WORK ORDER
For each record below, output its text exactly and skip any picture.

RECORDS FOR THIS TASK
Segment Open
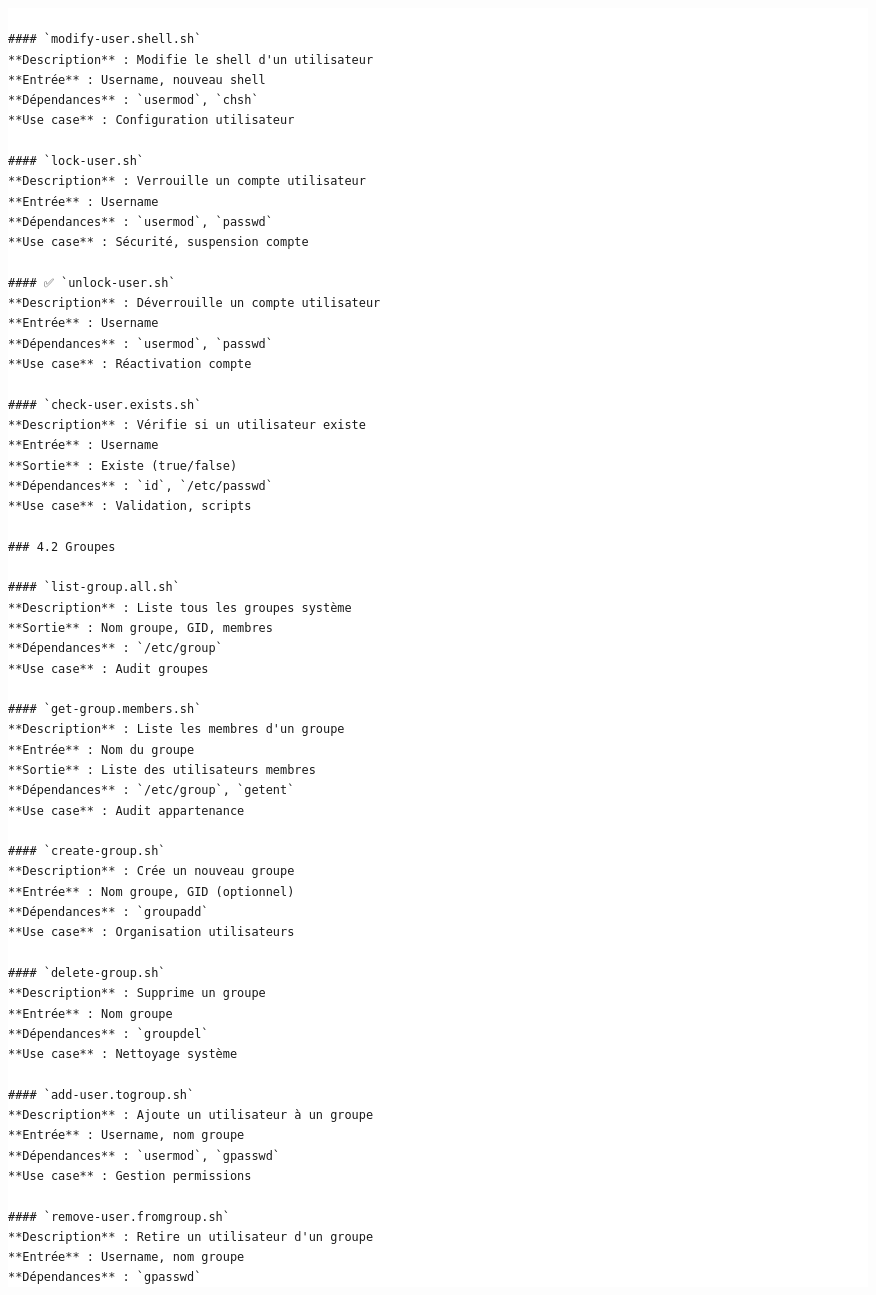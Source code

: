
 ```

#### `modify-user.shell.sh`
**Description** : Modifie le shell d'un utilisateur  
**Entrée** : Username, nouveau shell  
**Dépendances** : `usermod`, `chsh`  
**Use case** : Configuration utilisateur

#### `lock-user.sh`
**Description** : Verrouille un compte utilisateur  
**Entrée** : Username  
**Dépendances** : `usermod`, `passwd`  
**Use case** : Sécurité, suspension compte

#### ✅ `unlock-user.sh`
**Description** : Déverrouille un compte utilisateur  
**Entrée** : Username  
**Dépendances** : `usermod`, `passwd`  
**Use case** : Réactivation compte

#### `check-user.exists.sh`
**Description** : Vérifie si un utilisateur existe  
**Entrée** : Username  
**Sortie** : Existe (true/false)  
**Dépendances** : `id`, `/etc/passwd`  
**Use case** : Validation, scripts

### 4.2 Groupes

#### `list-group.all.sh`
**Description** : Liste tous les groupes système  
**Sortie** : Nom groupe, GID, membres  
**Dépendances** : `/etc/group`  
**Use case** : Audit groupes

#### `get-group.members.sh`
**Description** : Liste les membres d'un groupe  
**Entrée** : Nom du groupe  
**Sortie** : Liste des utilisateurs membres  
**Dépendances** : `/etc/group`, `getent`  
**Use case** : Audit appartenance

#### `create-group.sh`
**Description** : Crée un nouveau groupe  
**Entrée** : Nom groupe, GID (optionnel)  
**Dépendances** : `groupadd`  
**Use case** : Organisation utilisateurs

#### `delete-group.sh`
**Description** : Supprime un groupe  
**Entrée** : Nom groupe  
**Dépendances** : `groupdel`  
**Use case** : Nettoyage système

#### `add-user.togroup.sh`
**Description** : Ajoute un utilisateur à un groupe  
**Entrée** : Username, nom groupe  
**Dépendances** : `usermod`, `gpasswd`  
**Use case** : Gestion permissions

#### `remove-user.fromgroup.sh`
**Description** : Retire un utilisateur d'un groupe  
**Entrée** : Username, nom groupe  
**Dépendances** : `gpasswd`  
```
Segment Closed
RESPONSE FOR THIS EXERCISE
Source code

:
 ```

#### `modify-user.shell.sh`
**Description** : Modifie le shell d'un utilisateur  
**Entrée** : Username, nouveau shell  
**Dépendances** : `usermod`, `chsh`  
**Use case** : Configuration utilisateur

#### `lock-user.sh`
**Description** : Verrouille un compte utilisateur  
**Entrée** : Username  
**Dépendances** : `usermod`, `passwd`  
**Use case** : Sécurité, suspension compte

#### ✅ `unlock-user.sh`
**Description** : Déverrouille un compte utilisateur  
**Entrée** : Username  
**Dépendances** : `usermod`, `passwd`  
**Use case** : Réactivation compte

#### `check-user.exists.sh`
**Description** : Vérifie si un utilisateur existe  
**Entrée** : Username  
**Sortie** : Existe (true/false)  
**Dépendances** : `id`, `/etc/passwd`  
**Use case** : Validation, scripts

### 4.2 Groupes

#### `list-group.all.sh`
**Description** : Liste tous les groupes système  
**Sortie** : Nom groupe, GID, membres  
**Dépendances** : `/etc/group`  
**Use case** : Audit groupes

#### `get-group.members.sh`
**Description** : Liste les membres d'un groupe  
**Entrée** : Nom du groupe  
**Sortie** : Liste des utilisateurs membres  
**Dépendances** : `/etc/group`, `getent`  
**Use case** : Audit appartenance

#### `create-group.sh`
**Description** : Crée un nouveau groupe  
**Entrée** : Nom groupe, GID (optionnel)  
**Dépendances** : `groupadd`  
**Use case** : Organisation utilisateurs

#### `delete-group.sh`
**Description** : Supprime un groupe  
**Entrée** : Nom groupe  
**Dépendances** : `groupdel`  
**Use case** : Nettoyage système

#### `add-user.togroup.sh`
**Description** : Ajoute un utilisateur à un groupe  
**Entrée** : Username, nom groupe  
**Dépendances** : `usermod`, `gpasswd`  
**Use case** : Gestion permissions

#### `remove-user.fromgroup.sh`
**Description** : Retire un utilisateur d'un groupe  
**Entrée** : Username, nom groupe  
**Dépendances** : `gpasswd`  
```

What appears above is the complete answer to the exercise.